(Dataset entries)
******
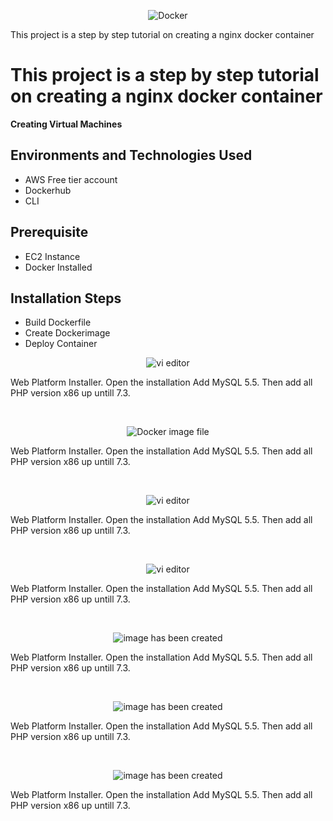 <p align="center">
<img src="https://imgur.com/55SACnN.png" alt="Docker"/>
</p>

This project is a step by step tutorial on creating a nginx docker container

<h1>This project is a step by step tutorial on creating a nginx docker container</h1>
<b>Creating Virtual Machines</b>

<h2>Environments and Technologies Used</h2>

- AWS Free tier account
- Dockerhub
- CLI

<h2>Prerequisite </h2>

- EC2 Instance
- Docker Installed

<h2>Installation Steps</h2>

- Build Dockerfile
- Create Dockerimage
- Deploy Container

<p align="center">
<img src="https://imgur.com/DM3zv11.png"  alt="vi editor"/>
</p>
<p>
Web Platform Installer. Open the installation Add MySQL 5.5. Then add all PHP version x86 up untill 7.3.
</p>
<br />

<p align="center">
<img src="https://imgur.com/SrDFtQa.png"  alt="Docker image file"/>
</p>
<p>
Web Platform Installer. Open the installation Add MySQL 5.5. Then add all PHP version x86 up untill 7.3.
</p>
<br />

<p align="center">
<img src="https://imgur.com/lrpehuw.png"  alt="vi editor"/>
</p>
<p>
Web Platform Installer. Open the installation Add MySQL 5.5. Then add all PHP version x86 up untill 7.3.
</p>
<br />

<p align="center">
<img src="https://imgur.com/EdAvsDI.png"  alt="vi editor"/>
</p>
<p>
Web Platform Installer. Open the installation Add MySQL 5.5. Then add all PHP version x86 up untill 7.3.
</p>
<br />

<p align="center">
<img src="https://imgur.com/dEOXjN3.png"  alt="image has been created"/>
</p>
<p>
Web Platform Installer. Open the installation Add MySQL 5.5. Then add all PHP version x86 up untill 7.3.
</p>
<br />

<p align="center">
<img src="https://imgur.com/8ExVDAS.png"  alt="image has been created"/>
</p>
<p>
Web Platform Installer. Open the installation Add MySQL 5.5. Then add all PHP version x86 up untill 7.3.
</p>
<br />

<p align="center">
<img src="https://imgur.com/jGYWCUj.png"  alt="image has been created"/>
</p>
<p>
Web Platform Installer. Open the installation Add MySQL 5.5. Then add all PHP version x86 up untill 7.3.
</p>
<br />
******
**WHAT IS REQUIRED:**
The entries above should be retyped word for word, with all pictures omitted.

**SOLVED EXERCISE:**
 <p align="center">
<img src="https://imgur.com/55SACnN.png" alt="Docker"/>
</p>

This project is a step by step tutorial on creating a nginx docker container

<h1>This project is a step by step tutorial on creating a nginx docker container</h1>
<b>Creating Virtual Machines</b>

<h2>Environments and Technologies Used</h2>

- AWS Free tier account
- Dockerhub
- CLI

<h2>Prerequisite </h2>

- EC2 Instance
- Docker Installed

<h2>Installation Steps</h2>

- Build Dockerfile
- Create Dockerimage
- Deploy Container

<p align="center">
<img src="https://imgur.com/DM3zv11.png"  alt="vi editor"/>
</p>
<p>
Web Platform Installer. Open the installation Add MySQL 5.5. Then add all PHP version x86 up untill 7.3.
</p>
<br />

<p align="center">
<img src="https://imgur.com/SrDFtQa.png"  alt="Docker image file"/>
</p>
<p>
Web Platform Installer. Open the installation Add MySQL 5.5. Then add all PHP version x86 up untill 7.3.
</p>
<br />

<p align="center">
<img src="https://imgur.com/lrpehuw.png"  alt="vi editor"/>
</p>
<p>
Web Platform Installer. Open the installation Add MySQL 5.5. Then add all PHP version x86 up untill 7.3.
</p>
<br />

<p align="center">
<img src="https://imgur.com/EdAvsDI.png"  alt="vi editor"/>
</p>
<p>
Web Platform Installer. Open the installation Add MySQL 5.5. Then add all PHP version x86 up untill 7.3.
</p>
<br />

<p align="center">
<img src="https://imgur.com/dEOXjN3.png"  alt="image has been created"/>
</p>
<p>
Web Platform Installer. Open the installation Add MySQL 5.5. Then add all PHP version x86 up untill 7.3.
</p>
<br />

<p align="center">
<img src="https://imgur.com/8ExVDAS.png"  alt="image has been created"/>
</p>
<p>
Web Platform Installer. Open the installation Add MySQL 5.5. Then add all PHP version x86 up untill 7.3.
</p>
<br />

<p align="center">
<img src="https://imgur.com/jGYWCUj.png"  alt="image has been created"/>
</p>
<p>
Web Platform Installer. Open the installation Add MySQL 5.5. Then add all PHP version x86 up untill 7.3.
</p>
<br />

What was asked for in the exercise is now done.